(DIRECTIONS) Repeat the material in full. Keep every line exactly as it is.

(DATA IN THIS EXERCISE)
- - - - - - -

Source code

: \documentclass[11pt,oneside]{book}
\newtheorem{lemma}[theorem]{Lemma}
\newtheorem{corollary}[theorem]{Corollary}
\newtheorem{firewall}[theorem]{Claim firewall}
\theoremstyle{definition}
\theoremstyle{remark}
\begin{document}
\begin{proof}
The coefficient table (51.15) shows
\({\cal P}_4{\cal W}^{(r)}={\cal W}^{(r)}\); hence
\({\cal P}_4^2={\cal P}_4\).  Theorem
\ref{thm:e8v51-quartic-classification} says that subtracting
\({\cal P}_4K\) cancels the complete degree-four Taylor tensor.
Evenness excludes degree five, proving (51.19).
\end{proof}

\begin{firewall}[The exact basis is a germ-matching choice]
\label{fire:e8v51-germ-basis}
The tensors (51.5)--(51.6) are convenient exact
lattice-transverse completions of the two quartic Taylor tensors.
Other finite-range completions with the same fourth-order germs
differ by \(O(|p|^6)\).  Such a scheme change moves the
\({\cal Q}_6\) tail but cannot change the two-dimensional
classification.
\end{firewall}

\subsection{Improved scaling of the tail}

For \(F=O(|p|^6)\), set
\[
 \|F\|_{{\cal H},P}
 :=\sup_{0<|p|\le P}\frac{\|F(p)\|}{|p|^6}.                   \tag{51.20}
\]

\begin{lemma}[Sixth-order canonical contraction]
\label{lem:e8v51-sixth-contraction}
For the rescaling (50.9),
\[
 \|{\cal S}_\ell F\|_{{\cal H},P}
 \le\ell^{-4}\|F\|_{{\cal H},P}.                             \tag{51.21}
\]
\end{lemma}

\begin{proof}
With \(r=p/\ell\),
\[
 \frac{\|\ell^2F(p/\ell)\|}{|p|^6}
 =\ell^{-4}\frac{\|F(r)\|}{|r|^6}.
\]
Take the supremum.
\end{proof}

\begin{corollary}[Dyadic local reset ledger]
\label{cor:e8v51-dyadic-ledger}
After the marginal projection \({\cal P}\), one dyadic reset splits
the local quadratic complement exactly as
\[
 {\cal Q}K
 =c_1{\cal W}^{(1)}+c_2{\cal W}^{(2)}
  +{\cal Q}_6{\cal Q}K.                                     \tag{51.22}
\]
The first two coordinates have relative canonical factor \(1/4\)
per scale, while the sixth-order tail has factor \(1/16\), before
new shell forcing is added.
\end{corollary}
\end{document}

- - - - - - -

(RESULT OF THIS EXERCISE)
Source code

: \documentclass[11pt,oneside]{book}
\newtheorem{lemma}[theorem]{Lemma}
\newtheorem{corollary}[theorem]{Corollary}
\newtheorem{firewall}[theorem]{Claim firewall}
\theoremstyle{definition}
\theoremstyle{remark}
\begin{document}
\begin{proof}
The coefficient table (51.15) shows
\({\cal P}_4{\cal W}^{(r)}={\cal W}^{(r)}\); hence
\({\cal P}_4^2={\cal P}_4\).  Theorem
\ref{thm:e8v51-quartic-classification} says that subtracting
\({\cal P}_4K\) cancels the complete degree-four Taylor tensor.
Evenness excludes degree five, proving (51.19).
\end{proof}

\begin{firewall}[The exact basis is a germ-matching choice]
\label{fire:e8v51-germ-basis}
The tensors (51.5)--(51.6) are convenient exact
lattice-transverse completions of the two quartic Taylor tensors.
Other finite-range completions with the same fourth-order germs
differ by \(O(|p|^6)\).  Such a scheme change moves the
\({\cal Q}_6\) tail but cannot change the two-dimensional
classification.
\end{firewall}

\subsection{Improved scaling of the tail}

For \(F=O(|p|^6)\), set
\[
 \|F\|_{{\cal H},P}
 :=\sup_{0<|p|\le P}\frac{\|F(p)\|}{|p|^6}.                   \tag{51.20}
\]

\begin{lemma}[Sixth-order canonical contraction]
\label{lem:e8v51-sixth-contraction}
For the rescaling (50.9),
\[
 \|{\cal S}_\ell F\|_{{\cal H},P}
 \le\ell^{-4}\|F\|_{{\cal H},P}.                             \tag{51.21}
\]
\end{lemma}

\begin{proof}
With \(r=p/\ell\),
\[
 \frac{\|\ell^2F(p/\ell)\|}{|p|^6}
 =\ell^{-4}\frac{\|F(r)\|}{|r|^6}.
\]
Take the supremum.
\end{proof}

\begin{corollary}[Dyadic local reset ledger]
\label{cor:e8v51-dyadic-ledger}
After the marginal projection \({\cal P}\), one dyadic reset splits
the local quadratic complement exactly as
\[
 {\cal Q}K
 =c_1{\cal W}^{(1)}+c_2{\cal W}^{(2)}
  +{\cal Q}_6{\cal Q}K.                                     \tag{51.22}
\]
The first two coordinates have relative canonical factor \(1/4\)
per scale, while the sixth-order tail has factor \(1/16\), before
new shell forcing is added.
\end{corollary}
\end{document}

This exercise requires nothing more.